Friday, 23 March 2012 at 2:13 pm
Hey Ben, thanks for putting all this together! I’ve copied-and-pasted the vocab list into my own MS Excel-based flashcard program. Just wanted to check you’re OK for me to post this flashcard program up on my own website (with appropriate acknowledgements, etc.) for people to download for free ?
Friday, 23 March 2012 at 3:47 pm
Hey Lionel, Hope all is well. Yeah, you’re more than free to take it and share the wealth. Hope it does someone good. How’s things your way?
Friday, 18 May 2012 at 2:27 pm
[…] word list came from Ben Blackwell (h/t), and is top notch. It’s graded and very comprehensive (4,335 words […]
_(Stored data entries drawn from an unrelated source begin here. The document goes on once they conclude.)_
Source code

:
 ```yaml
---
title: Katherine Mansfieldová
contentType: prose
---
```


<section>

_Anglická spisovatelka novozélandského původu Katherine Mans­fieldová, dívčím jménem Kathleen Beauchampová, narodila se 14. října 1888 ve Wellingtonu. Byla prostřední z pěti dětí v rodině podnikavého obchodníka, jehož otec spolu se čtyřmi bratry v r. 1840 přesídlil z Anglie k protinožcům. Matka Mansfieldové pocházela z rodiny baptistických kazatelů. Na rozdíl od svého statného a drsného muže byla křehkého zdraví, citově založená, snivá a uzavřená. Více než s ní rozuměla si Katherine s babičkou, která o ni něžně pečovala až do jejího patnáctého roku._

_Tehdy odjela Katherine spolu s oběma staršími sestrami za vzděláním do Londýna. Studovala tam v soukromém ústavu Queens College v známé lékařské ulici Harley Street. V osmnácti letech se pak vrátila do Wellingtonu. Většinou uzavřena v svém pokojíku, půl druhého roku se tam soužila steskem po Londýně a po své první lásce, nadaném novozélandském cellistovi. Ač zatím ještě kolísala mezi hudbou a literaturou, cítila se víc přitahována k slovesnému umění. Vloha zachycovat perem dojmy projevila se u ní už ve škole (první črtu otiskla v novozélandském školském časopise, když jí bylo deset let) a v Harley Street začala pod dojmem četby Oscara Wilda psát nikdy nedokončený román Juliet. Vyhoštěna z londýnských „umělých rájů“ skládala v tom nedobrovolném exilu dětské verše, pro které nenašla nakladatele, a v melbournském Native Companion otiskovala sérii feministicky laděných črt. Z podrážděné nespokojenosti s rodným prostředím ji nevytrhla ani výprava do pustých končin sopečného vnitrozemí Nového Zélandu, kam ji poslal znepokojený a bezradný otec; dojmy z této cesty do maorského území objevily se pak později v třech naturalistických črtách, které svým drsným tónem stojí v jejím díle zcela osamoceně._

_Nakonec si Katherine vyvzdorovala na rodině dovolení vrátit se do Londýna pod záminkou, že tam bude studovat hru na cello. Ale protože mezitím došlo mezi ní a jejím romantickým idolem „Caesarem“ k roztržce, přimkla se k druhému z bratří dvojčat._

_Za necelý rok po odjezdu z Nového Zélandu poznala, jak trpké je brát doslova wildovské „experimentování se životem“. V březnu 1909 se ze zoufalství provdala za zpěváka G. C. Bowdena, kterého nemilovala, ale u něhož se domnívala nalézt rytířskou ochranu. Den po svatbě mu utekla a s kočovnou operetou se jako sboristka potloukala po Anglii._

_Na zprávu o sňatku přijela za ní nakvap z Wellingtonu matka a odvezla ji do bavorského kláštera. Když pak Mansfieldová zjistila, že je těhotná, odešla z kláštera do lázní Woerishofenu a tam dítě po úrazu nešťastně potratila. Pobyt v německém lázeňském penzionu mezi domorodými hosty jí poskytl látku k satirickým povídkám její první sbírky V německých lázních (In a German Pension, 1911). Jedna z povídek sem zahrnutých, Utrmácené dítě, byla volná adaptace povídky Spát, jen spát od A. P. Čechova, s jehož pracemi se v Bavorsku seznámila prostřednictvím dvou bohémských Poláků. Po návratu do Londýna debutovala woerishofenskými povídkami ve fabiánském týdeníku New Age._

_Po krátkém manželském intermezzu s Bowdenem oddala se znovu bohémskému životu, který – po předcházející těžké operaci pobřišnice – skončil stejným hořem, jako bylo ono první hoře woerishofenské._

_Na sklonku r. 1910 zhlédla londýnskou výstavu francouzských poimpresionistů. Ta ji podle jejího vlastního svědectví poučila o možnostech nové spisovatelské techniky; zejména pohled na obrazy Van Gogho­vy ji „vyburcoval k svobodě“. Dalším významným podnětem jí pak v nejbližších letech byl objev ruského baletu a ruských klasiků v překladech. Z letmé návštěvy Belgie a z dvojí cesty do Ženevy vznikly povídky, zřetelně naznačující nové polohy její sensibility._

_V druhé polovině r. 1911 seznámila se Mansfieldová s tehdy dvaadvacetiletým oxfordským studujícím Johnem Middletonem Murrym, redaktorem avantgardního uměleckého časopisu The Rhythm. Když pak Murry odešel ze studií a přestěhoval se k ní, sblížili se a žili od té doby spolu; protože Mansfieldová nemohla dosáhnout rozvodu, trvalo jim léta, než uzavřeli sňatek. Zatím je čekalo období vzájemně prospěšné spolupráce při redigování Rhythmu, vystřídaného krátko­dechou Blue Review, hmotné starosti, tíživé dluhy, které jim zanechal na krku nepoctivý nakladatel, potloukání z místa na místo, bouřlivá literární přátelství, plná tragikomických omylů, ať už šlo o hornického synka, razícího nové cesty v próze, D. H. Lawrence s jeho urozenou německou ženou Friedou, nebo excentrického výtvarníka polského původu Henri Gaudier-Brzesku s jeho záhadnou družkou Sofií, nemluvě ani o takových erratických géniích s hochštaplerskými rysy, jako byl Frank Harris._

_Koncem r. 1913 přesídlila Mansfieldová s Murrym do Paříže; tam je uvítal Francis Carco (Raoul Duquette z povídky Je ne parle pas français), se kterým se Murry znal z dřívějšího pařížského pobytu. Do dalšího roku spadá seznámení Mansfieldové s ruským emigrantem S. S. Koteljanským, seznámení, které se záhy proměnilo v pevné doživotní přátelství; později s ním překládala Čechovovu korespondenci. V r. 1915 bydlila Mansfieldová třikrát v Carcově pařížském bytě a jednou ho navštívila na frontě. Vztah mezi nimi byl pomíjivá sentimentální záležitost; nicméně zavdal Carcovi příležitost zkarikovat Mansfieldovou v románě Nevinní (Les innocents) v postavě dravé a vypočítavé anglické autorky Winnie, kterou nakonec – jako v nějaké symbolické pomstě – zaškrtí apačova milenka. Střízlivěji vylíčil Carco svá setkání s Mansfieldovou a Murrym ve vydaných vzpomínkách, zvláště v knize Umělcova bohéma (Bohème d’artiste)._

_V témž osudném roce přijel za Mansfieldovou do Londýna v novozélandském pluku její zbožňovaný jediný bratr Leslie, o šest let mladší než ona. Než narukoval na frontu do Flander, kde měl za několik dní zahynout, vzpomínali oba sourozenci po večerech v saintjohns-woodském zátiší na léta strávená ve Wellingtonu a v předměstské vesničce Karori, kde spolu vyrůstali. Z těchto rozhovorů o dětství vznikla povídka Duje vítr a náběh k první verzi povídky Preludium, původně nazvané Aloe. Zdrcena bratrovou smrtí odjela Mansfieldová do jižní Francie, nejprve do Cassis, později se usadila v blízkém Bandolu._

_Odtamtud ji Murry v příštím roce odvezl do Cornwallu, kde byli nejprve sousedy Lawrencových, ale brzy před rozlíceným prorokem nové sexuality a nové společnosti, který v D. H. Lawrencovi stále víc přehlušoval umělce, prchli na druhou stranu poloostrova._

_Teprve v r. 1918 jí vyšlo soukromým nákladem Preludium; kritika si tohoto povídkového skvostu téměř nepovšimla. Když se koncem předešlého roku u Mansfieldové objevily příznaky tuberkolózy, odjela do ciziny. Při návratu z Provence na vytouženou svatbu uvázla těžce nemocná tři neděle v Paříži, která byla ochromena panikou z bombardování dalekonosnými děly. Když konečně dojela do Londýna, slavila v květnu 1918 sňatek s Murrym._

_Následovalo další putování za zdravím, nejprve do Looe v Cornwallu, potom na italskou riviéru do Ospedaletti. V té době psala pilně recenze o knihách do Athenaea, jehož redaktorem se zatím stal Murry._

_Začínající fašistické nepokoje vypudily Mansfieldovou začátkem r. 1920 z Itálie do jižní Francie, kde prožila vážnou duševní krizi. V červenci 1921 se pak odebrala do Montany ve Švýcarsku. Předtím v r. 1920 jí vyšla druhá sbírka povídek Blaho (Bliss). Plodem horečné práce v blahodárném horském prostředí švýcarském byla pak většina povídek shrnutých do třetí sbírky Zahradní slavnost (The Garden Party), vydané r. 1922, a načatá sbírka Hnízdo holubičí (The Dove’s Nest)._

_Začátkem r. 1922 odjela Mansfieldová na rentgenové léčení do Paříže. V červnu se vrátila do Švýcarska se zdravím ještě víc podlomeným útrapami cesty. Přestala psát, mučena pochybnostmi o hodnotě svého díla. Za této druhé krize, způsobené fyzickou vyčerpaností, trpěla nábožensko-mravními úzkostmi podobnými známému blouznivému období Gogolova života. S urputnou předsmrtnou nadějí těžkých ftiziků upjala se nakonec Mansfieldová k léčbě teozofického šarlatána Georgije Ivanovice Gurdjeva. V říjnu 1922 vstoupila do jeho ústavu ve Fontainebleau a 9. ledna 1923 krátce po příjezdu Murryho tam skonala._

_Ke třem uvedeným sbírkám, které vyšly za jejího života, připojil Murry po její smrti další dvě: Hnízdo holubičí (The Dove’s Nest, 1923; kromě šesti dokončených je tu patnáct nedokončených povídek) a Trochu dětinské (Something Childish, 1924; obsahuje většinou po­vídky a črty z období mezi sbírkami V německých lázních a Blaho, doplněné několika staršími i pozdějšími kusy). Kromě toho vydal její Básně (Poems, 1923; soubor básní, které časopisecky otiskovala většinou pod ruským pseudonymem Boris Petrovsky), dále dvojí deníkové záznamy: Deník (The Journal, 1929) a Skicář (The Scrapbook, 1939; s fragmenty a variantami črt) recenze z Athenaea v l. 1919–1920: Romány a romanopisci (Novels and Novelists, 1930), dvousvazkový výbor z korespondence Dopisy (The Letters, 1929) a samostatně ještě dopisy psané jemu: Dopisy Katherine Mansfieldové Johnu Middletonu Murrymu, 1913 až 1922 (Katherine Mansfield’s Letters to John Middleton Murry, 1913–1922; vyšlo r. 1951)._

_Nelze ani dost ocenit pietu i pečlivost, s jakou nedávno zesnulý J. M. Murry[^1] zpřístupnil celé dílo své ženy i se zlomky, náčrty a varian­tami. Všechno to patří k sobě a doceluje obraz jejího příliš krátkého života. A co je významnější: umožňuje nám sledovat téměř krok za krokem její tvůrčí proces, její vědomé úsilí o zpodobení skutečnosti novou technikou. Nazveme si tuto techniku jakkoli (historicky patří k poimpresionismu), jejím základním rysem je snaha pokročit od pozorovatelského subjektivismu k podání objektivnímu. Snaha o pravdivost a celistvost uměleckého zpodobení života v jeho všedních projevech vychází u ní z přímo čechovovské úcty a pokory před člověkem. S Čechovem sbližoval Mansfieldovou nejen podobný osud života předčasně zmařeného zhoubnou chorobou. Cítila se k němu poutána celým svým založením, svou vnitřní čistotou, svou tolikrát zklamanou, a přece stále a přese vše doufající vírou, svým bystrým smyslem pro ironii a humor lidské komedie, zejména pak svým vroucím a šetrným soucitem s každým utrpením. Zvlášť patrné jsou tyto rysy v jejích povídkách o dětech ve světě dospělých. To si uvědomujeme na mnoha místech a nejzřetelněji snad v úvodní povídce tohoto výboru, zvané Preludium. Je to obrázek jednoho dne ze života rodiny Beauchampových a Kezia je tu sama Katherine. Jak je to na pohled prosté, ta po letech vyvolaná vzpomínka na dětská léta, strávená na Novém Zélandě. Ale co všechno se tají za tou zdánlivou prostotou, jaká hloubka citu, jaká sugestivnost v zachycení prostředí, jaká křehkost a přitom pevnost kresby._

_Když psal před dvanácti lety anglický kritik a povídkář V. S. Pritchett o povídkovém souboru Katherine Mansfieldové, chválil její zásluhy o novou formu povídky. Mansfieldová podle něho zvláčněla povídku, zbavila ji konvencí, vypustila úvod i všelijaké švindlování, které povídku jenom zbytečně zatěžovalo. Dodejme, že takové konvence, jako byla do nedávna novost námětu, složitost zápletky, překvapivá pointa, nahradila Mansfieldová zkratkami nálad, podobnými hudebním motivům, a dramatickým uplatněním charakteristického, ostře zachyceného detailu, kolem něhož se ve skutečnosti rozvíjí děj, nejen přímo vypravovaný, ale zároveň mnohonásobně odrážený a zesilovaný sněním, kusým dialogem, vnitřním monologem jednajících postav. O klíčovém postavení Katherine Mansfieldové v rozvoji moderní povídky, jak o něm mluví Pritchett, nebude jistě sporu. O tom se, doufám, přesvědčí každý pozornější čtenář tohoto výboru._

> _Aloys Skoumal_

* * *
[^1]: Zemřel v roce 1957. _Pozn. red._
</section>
Monday, 18 May 2015 at 12:23 pm
[…] some people have cards for “theological German,” so search for those too. (I found this website that has a document with lots of theological German vocabulary on it. I started to adapt it […]
Monday, 18 May 2015 at 4:26 pm
Great suggestions in the link here. I love the mix of practical (stories) as well as theological (Luther’s Catechism).
Tuesday, 23 June 2015 at 9:27 pm
[…] I’ve put together a deck for the Anki memory system designed to help English speakers with a special interest in theological vocabulary to learn and practise their German language vocab and basic paradigms. The original list came from Ben Blackwell. […]
Wednesday, 6 April 2016 at 5:17 pm
Hello.
“LingoBrain” is a new game for learning German vocabulary (currently available for Android, but probably iOS soon too). It also includes a list of about 4000 words sorted by difficulty. It keeps track of your progress as you play and remembers which words you have difficulty and allows you to focus more on them.
There’s also a companion game for learning the Gender of German nouns.
https://play.google.com/store/apps/details?id=com.silverglint.lingoaze.free_myvocab
http://silverglint.com/lingobrain/german/
Thanks for your list. Wish I had found it before I created mine 🙂
Thursday, 7 April 2016 at 2:35 pm
For some reason, the files are corrupted. Can you upload again?
Friday, 8 April 2016 at 10:17 am
Sorry. WordPress won’t let me upload .txt and .xls files, so I’ve added a .doc extension to each. When you go to save them, just take off the .doc ending and put back in the .txt or .xls extension.
Sunday, 13 August 2017 at 11:44 pm
Reblogged this on A New Journey of Faith.